A portico with four stone pillars leads to a heavy front door covered in brown embossed leather, which makes for a very original entrance door.
Besides being good-looking, it is also a smart door that can only be opened with the owners’ fingerprints.
To the left of the porch is a water feature made of stone panels set on pebble stones, which the architect, Iris Shamir, feels brings good energy.
“I don’t exactly subscribe to all the theories of feng shui [ancient art of placement], but I do agree that flowing water at the entrance to a home is an attractive feature,” says the highly experienced Shamir, who heads a large architectural firm and has created many public buildings as well as private homes. “The fountain is set to come on every evening at 6 p.m.”
Adding to the impressiveness of the entrance is the floor, which looks like parquet but is in fact made from granite porcelain tiles.
“It’s quite an amazing surface to walk on,” says Shamir. “It feels like natural wood.”
Because Beersheba is very sunny most of the year, she did not want to use real wood for the surrounding floor. The different extremes of hot and cold that characterize the area are likely to cause cracks in real wood. It also needs tender loving care to keep it looking good; with the wood-look tiles, a good wash down is all they need.
The same four columns from the porch are repeated at the entrance to the sitting room, creating a gate-like approach to the formal living space.
A wall unit runs the entire length of the room, and includes the television and several horizontal and vertical drawers. Not wanting to spoil the smooth, clean lines of the unit, the architect has not added any handles, and every drawer opens at a touch.
The area above the unit is covered in a 3D brown wallpaper and the color scheme of the room is brown and cream: brown sofas and rug with cream woodwork.
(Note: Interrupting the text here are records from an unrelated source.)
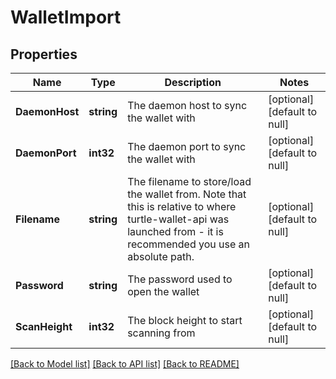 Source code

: # WalletImport

## Properties
Name | Type | Description | Notes
------------ | ------------- | ------------- | -------------
**DaemonHost** | **string** | The daemon host to sync the wallet with | [optional] [default to null]
**DaemonPort** | **int32** | The daemon port to sync the wallet with | [optional] [default to null]
**Filename** | **string** | The filename to store/load the wallet from. Note that this is relative to where turtle-wallet-api was launched from - it is recommended you use an absolute path. | [optional] [default to null]
**Password** | **string** | The password used to open the wallet | [optional] [default to null]
**ScanHeight** | **int32** | The block height to start scanning from | [optional] [default to null]

[[Back to Model list]](../README.md#documentation-for-models) [[Back to API list]](../README.md#documentation-for-api-endpoints) [[Back to README]](../README.md)


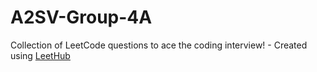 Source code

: # A2SV-Group-4A
Collection of LeetCode questions to ace the coding interview! - Created using [LeetHub](https://github.com/QasimWani/LeetHub)
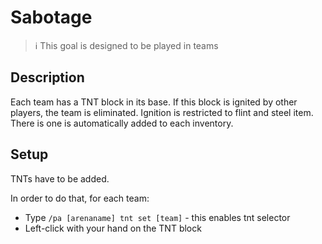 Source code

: # Sabotage

> ℹ This goal is designed to be played in teams

## Description

Each team has a TNT block in its base. If this block is ignited by other players, the team is eliminated.
Ignition is restricted to flint and steel item. There is one is automatically added to each inventory.

## Setup

TNTs have to be added.

In order to do that, for each team:
- Type `/pa [arenaname] tnt set [team]` - this enables tnt selector
- Left-click with your hand on the TNT block
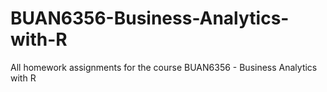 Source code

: # BUAN6356-Business-Analytics-with-R
All homework assignments for the course BUAN6356 - Business Analytics with R
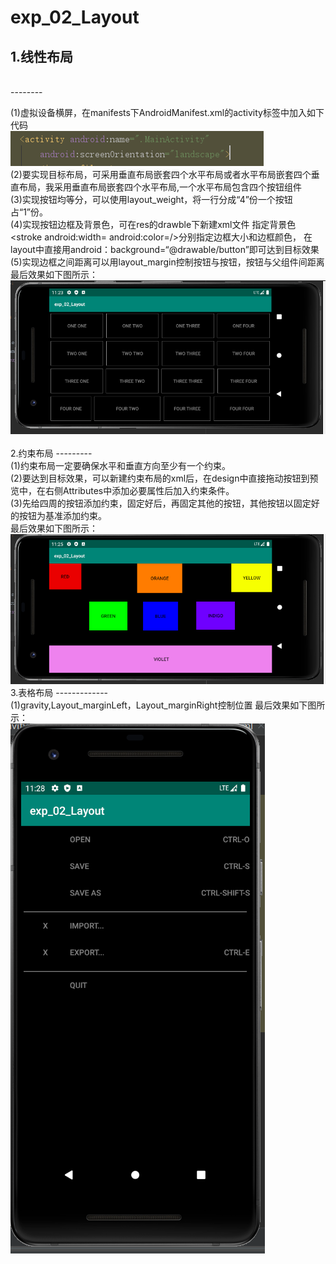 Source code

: # exp_02_Layout

## 1.线性布局
</br>
--------

(1)虚拟设备横屏，在manifests下AndroidManifest.xml的activity标签中加入如下代码<br>
![](https://github.com/Xiaohui-Song/exp_02_Layout/blob/main/pictures/4.PNG)<br>
(2)要实现目标布局，可采用垂直布局嵌套四个水平布局或者水平布局嵌套四个垂直布局，我采用垂直布局嵌套四个水平布局,一个水平布局包含四个按钮组件<br>
(3)实现按钮均等分，可以使用layout_weight，将一行分成“4”份一个按钮占“1”份。<br>
(4)实现按钮边框及背景色，可在res的drawble下新建xml文件 <solid android:color=/>指定背景色<stroke android:width= android:color=/>分别指定边框大小和边框颜色，
在layout中直接用android：background=“@drawable/button”即可达到目标效果<br>
(5)实现边框之间距离可以用layout_margin控制按钮与按钮，按钮与父组件间距离<br>
最后效果如下图所示：<br>
![exp_01](https://github.com/Xiaohui-Song/exp_02_Layout/blob/main/pictures/exp1.PNG)<br>
</br>
2.约束布局
---------<br>
(1)约束布局一定要确保水平和垂直方向至少有一个约束。</br>
(2)要达到目标效果，可以新建约束布局的xml后，在design中直接拖动按钮到预览中，在右侧Attributes中添加必要属性后加入约束条件。</br>
(3)先给四周的按钮添加约束，固定好后，再固定其他的按钮，其他按钮以固定好的按钮为基准添加约束。</br>
 最后效果如下图所示：</br>
 ![exp_02](https://github.com/Xiaohui-Song/exp_02_Layout/blob/main/pictures/exp2.PNG)</br>
 3.表格布局
 -------------<br>
 (1)gravity,Layout_marginLeft，Layout_marginRight控制位置
 最后效果如下图所示：</br>
 ![exp-03](https://github.com/Xiaohui-Song/exp_02_Layout/blob/main/pictures/exp3.PNG)
 
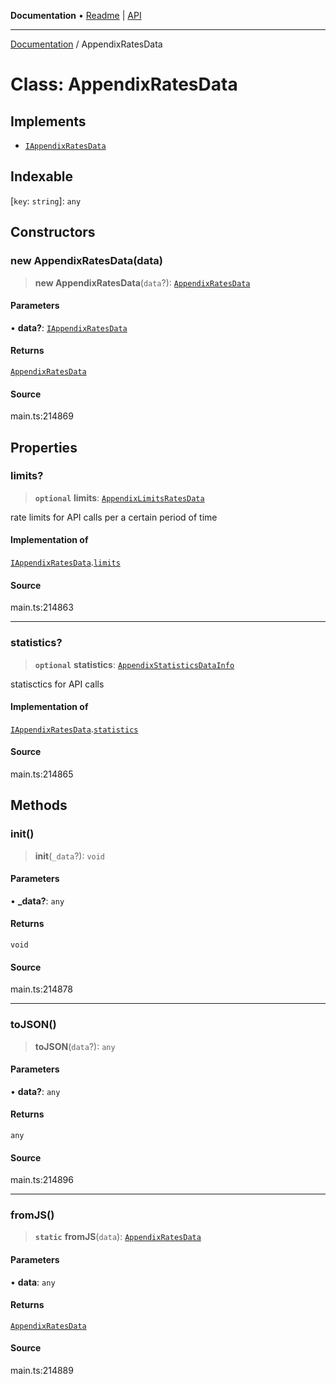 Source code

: **Documentation** • [Readme](../README.md) \| [API](../globals.md)

***

[Documentation](../README.md) / AppendixRatesData

# Class: AppendixRatesData

## Implements

- [`IAppendixRatesData`](../interfaces/IAppendixRatesData.md)

## Indexable

 \[`key`: `string`\]: `any`

## Constructors

### new AppendixRatesData(data)

> **new AppendixRatesData**(`data`?): [`AppendixRatesData`](AppendixRatesData.md)

#### Parameters

• **data?**: [`IAppendixRatesData`](../interfaces/IAppendixRatesData.md)

#### Returns

[`AppendixRatesData`](AppendixRatesData.md)

#### Source

main.ts:214869

## Properties

### limits?

> **`optional`** **limits**: [`AppendixLimitsRatesData`](AppendixLimitsRatesData.md)

rate limits for API calls per a certain period of time

#### Implementation of

[`IAppendixRatesData`](../interfaces/IAppendixRatesData.md).[`limits`](../interfaces/IAppendixRatesData.md#limits)

#### Source

main.ts:214863

***

### statistics?

> **`optional`** **statistics**: [`AppendixStatisticsDataInfo`](AppendixStatisticsDataInfo.md)

statisctics for API calls

#### Implementation of

[`IAppendixRatesData`](../interfaces/IAppendixRatesData.md).[`statistics`](../interfaces/IAppendixRatesData.md#statistics)

#### Source

main.ts:214865

## Methods

### init()

> **init**(`_data`?): `void`

#### Parameters

• **\_data?**: `any`

#### Returns

`void`

#### Source

main.ts:214878

***

### toJSON()

> **toJSON**(`data`?): `any`

#### Parameters

• **data?**: `any`

#### Returns

`any`

#### Source

main.ts:214896

***

### fromJS()

> **`static`** **fromJS**(`data`): [`AppendixRatesData`](AppendixRatesData.md)

#### Parameters

• **data**: `any`

#### Returns

[`AppendixRatesData`](AppendixRatesData.md)

#### Source

main.ts:214889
To liven up the kitchen, which has a pale yellow Corian work surface, Shamir introduced a flower motif in the form of printed glass panels above the area of the sink and hob.
“The rest of the kitchen is very subdued, so the bright red flowers brighten it up a lot,” she says. The upper cabinets use frosted glass while a glass cup collection of several hundred items is housed high up in cabinets fronted with clear glass, illuminated with ceiling spotlights.
Over the dining table hang four very striking light fittings, made of aluminum strings. The table echoes the wooden kitchen surface and the two separate areas have the same white leather-look chairs, making it easy for the hostess to entertain people for dinner with everyone having a matching chair. One wall has three symmetrical high niches painted in a contrasting color, to provide interest and allow a play of light in the niches.
Sliding doors in the master bedroom conceal floor-to-ceiling closets and open to reveal an en-suite bathroom tiled in exotic natural stone in shades of blue, white and gray. The space is used to great advantage, with the entire wall devoted to storage.
For the daughter’s room, Shamir allowed herself to be rather more daring with the color scheme – creating a very pretty room in shades of lilac and blue, with a textured, brightly colored wallpaper, lilac curtains and a thick carpet made from what looks like balls of wool in similar toning shades. The dividing wall to the bathroom has built-in shelves to display a collection of souvenirs.
The hot Beersheba sun might be blazing outside but in the house, all is calm, orderly and soothing to the eye.